福岡県警と福岡地検が2014年、特定危険指定暴力団工藤会(北九州市)の壊滅を目指す「頂上作戦」に着手し、福岡地裁が昨年8月、トップで総裁の野村悟被告(75)に死刑判決を出したことで、工藤会の退潮が著しい。市民の間にも治安回復の実感とともに、暴力団排除のシンボルである「標章制度」が再び、広がり始めた。
今年7月。県警は、北九州市八幡西区の路上で、不動産会社社長の男性=当時(72)、故人=が刺され重傷を負った10年前の重要未解決事件を立件した。工藤会系組幹部ら5人を逮捕(その後、2人は不起訴処分)。野村被告の裁判が始まった後、関係者から有力な情報提供があったことが出発点となった。「裁判で、工藤会の中枢幹部が自分のことしか考えていない実態がつまびらかにされた。頂上作戦以降、組織に見切りをつけた組員が協力してくれるようになり、事件の内偵が進んでいる」と捜査関係者。

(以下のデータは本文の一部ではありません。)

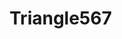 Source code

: # Triangle567
[![<Pratiq999>](https://circleci.com/gh/<Pratiq999>/<Triangle567>.svg?style=svg)](https://app.circleci.com/pipelines/github/<Pratiq999>/<Triangle567>?branch=main&filter=all)
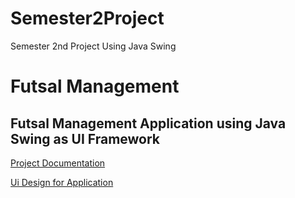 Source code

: # Semester2Project
Semester 2nd Project Using Java Swing

# Futsal Management
## Futsal Management Application using Java Swing as UI Framework 


[Project Documentation](https://softwaricacollege-my.sharepoint.com/:w:/g/personal/230169_softwarica_edu_np/EcRBAvEtSfRIlgEQxLPVV_8B2dX5gWu0q2QFMZH2qnCX6Q)


[Ui Design for Application](https://www.figma.com/file/uegNhnahr5aEmYxj9sxAK1/Futsal-Management?type=design&node-id=0%3A1&mode=design&t=LrzFTAe6JnXRkgMe-1)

県警によると、工藤会の構成員と準構成員は頂上作戦前の08年末に1210人を数えたが、昨年末時点では370人まで急減。県警幹部は「(野村被告の)死刑判決を受け、組織内部は諦めムードが強まっている」。白い威容で知られた小倉北区の工藤会本部事務所も、20年に撤去され更地となった。ある現役組員は、取材に対し「正直、カタギに戻れるなら戻りたい。ただ、どうしようもない自分を拾ってくれた恩も工藤会にはある。劣勢になったから抜けるというのは、男としてどうなのか…」と揺れる心境を明かした。

片や、12年8月に県暴力団排除条例に基づき導入され、組関係者の立ち入りを禁止する濃紺地に白字の「標章」を掲示する店の数は、復活しつつある。当初、北九州地区では標章店の経営者たちをターゲットにした襲撃事件や不審火が相次ぎ、掲示率が14年に最低の53・7%まで落ち込む紆余(うよ)曲折をたどった。
小倉北区の繁華街にある静かな老舗バーの女性店主(67)。いったん標章を掲げた後、同じビルに入居する飲食店関係者などが刃物で切り付けられ、恐怖にとらわれて外さざるを得なかった。14年に野村被告ら中枢幹部が一斉摘発されると、「繁華街から目に見えて組員の姿が減っていき、やっと安心感を持つことができた」。18年に再び、標章店となることを選んだという。22年5月末時点の掲示率は、71・3%となった。
頂上作戦の指揮を執った一人の元県警幹部は「官民の暴排運動と警察による取り締まりは『車の両輪』と呼びかけてきたが、やはり検挙が先に来ないと市民は怖くて協力できない」と、自戒を込めてこの8年前後の歳月を振り返る。捜査当局は、未解決、重要凶悪事件を引き続き摘発し、情報提供者の安全も徹底して守っていくとしている。